Output all the records word for word. Drop the pictures.

- - - - -

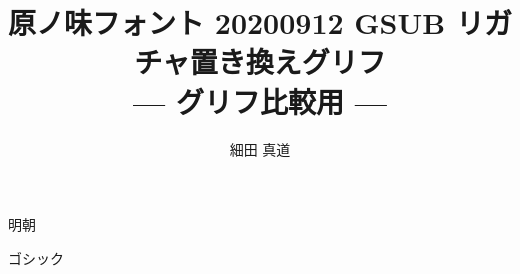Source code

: \documentclass[dvipdfmx]{jsarticle}
\title{原ノ味フォント 20200912 GSUB リガチャ置き換えグリフ \\
--- グリフ比較用 ---}
\author{細田 真道}
\begin{document}
\maketitle

\clearpage
\parindent=0pt
\fboxsep=0pt

\mcfamily
{\Large 明朝}

\testAll

\clearpage

\gtfamily
{\Large ゴシック}

\testAll
\end{document}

- - - - -

#### Response area
Source code

: \documentclass[dvipdfmx]{jsarticle}
\title{原ノ味フォント 20200912 GSUB リガチャ置き換えグリフ \\
--- グリフ比較用 ---}
\author{細田 真道}
\begin{document}
\maketitle

\clearpage
\parindent=0pt
\fboxsep=0pt

\mcfamily
{\Large 明朝}

\testAll

\clearpage

\gtfamily
{\Large ゴシック}

\testAll
\end{document}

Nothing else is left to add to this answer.